To work with Teiid server, you need to import this certificate into keystore. Follow the below steps

openssl pkcs12 -export -in rootCA.crt -inkey rootCA.key -out rootCA.p12 -noiter -nomaciter -name root
keytool -importkeystore -destkeystore rootCA.keystore -srckeystore rootCA.p12 -srcstoretype pkcs12 -alias root

Generating client side certificates

Once you have the root CA certificate generated, you can use that to generate additional SSL certificates for other JDBC or ODBC and for other services.

1-WAY SSL

For 1-WAY SSL, we would need to extract rootCA’s trust certificate (public key) and create a keystore with it.

openssl x509 -trustout -in rootCA.crt > rootCA_trust.crt
keytool -importcert -v -trustcacerts -alias rootCA -file rootCA_trust.crt -keystore teiid.keystore
openssl x509 -in rootCA_trust.crt -out rootCA_trust.cer -outform der

Here we created keystore (teiid.keystore) that can be used with java based applications like JDBC driver, and also created certificate (rootCA_trust.cer) that can be used in Windows platform.

2-WAY SSL

for 2-WAY SSL, you would need an another certificate on client side. To create an SSL certificate you can use for one of your services, the first step is to create a certificate signing request (CSR). To do that, you need a key (separate from the root CA key you generated earlier). Then generate a CSR

openssl genrsa -out teiid.key 2048
openssl rsa -passin pass:changeme -in teiid.key -out teiid.key

Generate the self-signed certificate, and generate signed certificate using the root CA certificate and key you generated previously. Make sure the Common Name (CN) is set to the FQDN, hostname or IP address of the machine you’re going to put this on.

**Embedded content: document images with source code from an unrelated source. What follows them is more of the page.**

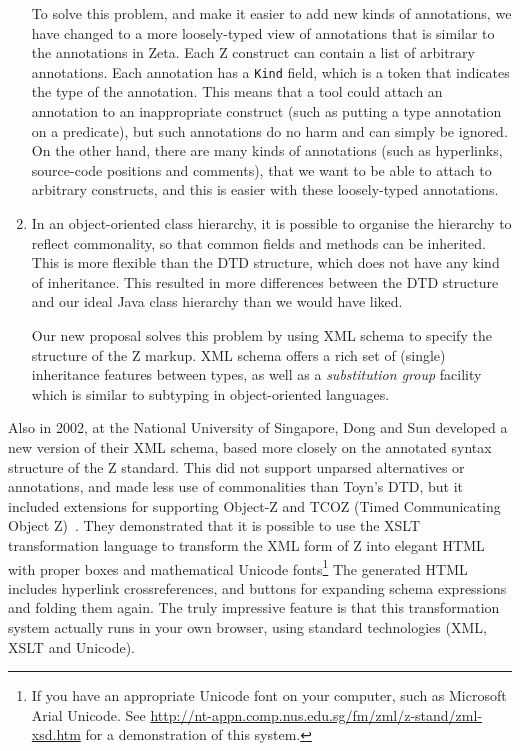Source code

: \documentclass{llncs}  %
\begin{document}
\begin{enumerate}
  To solve this problem, and make it easier to add new kinds of
  annotations, we have changed to a more loosely-typed view of annotations
  that is similar to the annotations in Zeta.  Each Z construct can contain
  a list of arbitrary annotations.  Each annotation has a \verb!Kind!
  field, which is a token that indicates the type of the annotation.  This
  means that a tool could attach an annotation to an inappropriate
  construct (such as putting a type annotation on a predicate), but such
  annotations do no harm and can simply be ignored.  On the other hand,
  there are many kinds of annotations (such as hyperlinks, source-code
  positions and comments), that we want to be able to attach to arbitrary
  constructs, and this is easier with these loosely-typed annotations.
  
\item In an object-oriented class hierarchy, it is possible to organise
  the hierarchy to reflect commonality, so that common fields and methods
  can be inherited.  This is more flexible than the DTD structure, which
  does not have any kind of inheritance.  This resulted in more differences
  between the DTD structure and our ideal Java class hierarchy than we
  would have liked. 

  Our new proposal solves this problem by using XML schema to specify the
  structure of the Z markup.  XML schema offers a rich set of (single)
  inheritance features between types, as well as a \emph{substitution
  group} facility which is similar to subtyping in object-oriented
  languages.  
\end{enumerate}


Also in 2002, at the National University of Singapore, Dong and Sun
developed a new version of their XML schema, based more closely on
the annotated syntax structure of the Z standard.  This did not
support unparsed alternatives or annotations, and made less use of
commonalities than Toyn's DTD, but it included extensions 
for supporting Object-Z and TCOZ (Timed Communicating Object Z)~\cite{md99a}.
They demonstrated that it is possible to use the XSLT transformation
language to transform the XML form of Z into elegant HTML with proper boxes
and mathematical Unicode fonts\footnote{If you have an appropriate Unicode
  font on your computer, such as Microsoft Arial Unicode.  See
  \url{http://nt-appn.comp.nus.edu.sg/fm/zml/z-stand/zml-xsd.htm} for 
  a demonstration of this system.} 
The generated HTML includes hyperlink crossreferences, and buttons for
expanding schema expressions and folding them again.  The truly impressive
feature is that this transformation system actually runs in your own
browser, using standard technologies (XML, XSLT and Unicode).
\end{document}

openssl req -new -key teiid.key -out teiid.csr
openssl x509 -req -in teiid.csr -CA rootCA.crt -CAkey rootCA.key -CAcreateserial -out teiid.crt -days 365

Now you have an SSL certificate (in PEM format) called teiid.crt This is the certificate you want your JDBC or ODBC to use. Import this certificate into a existing key store or create a new one using

openssl pkcs12 -export -in teiid.crt -inkey teiid.key -out teiid.p12 -noiter -nomaciter -name teiid
keytool -importkeystore -destkeystore teiid.keystore -srckeystore teiid.p12 -srcstoretype pkcs12 -alias teiid
keytool -importcert -file rootCA_trust.crt -keystore teiid.keystore

Also, import the client certificate’s public key into rootCA keystore

openssl x509 -trustout -in teiid.crt > teiid_trust.crt
keytool -importcert -file teiid_trust.crt -keystore rootCA.keystore

I also found a great reference here [1] & [2] for certificate generation. Note in above that, I had issues with recognizing the PKCS12 formatted keystore in Java VM, I had to convert into a JKS format.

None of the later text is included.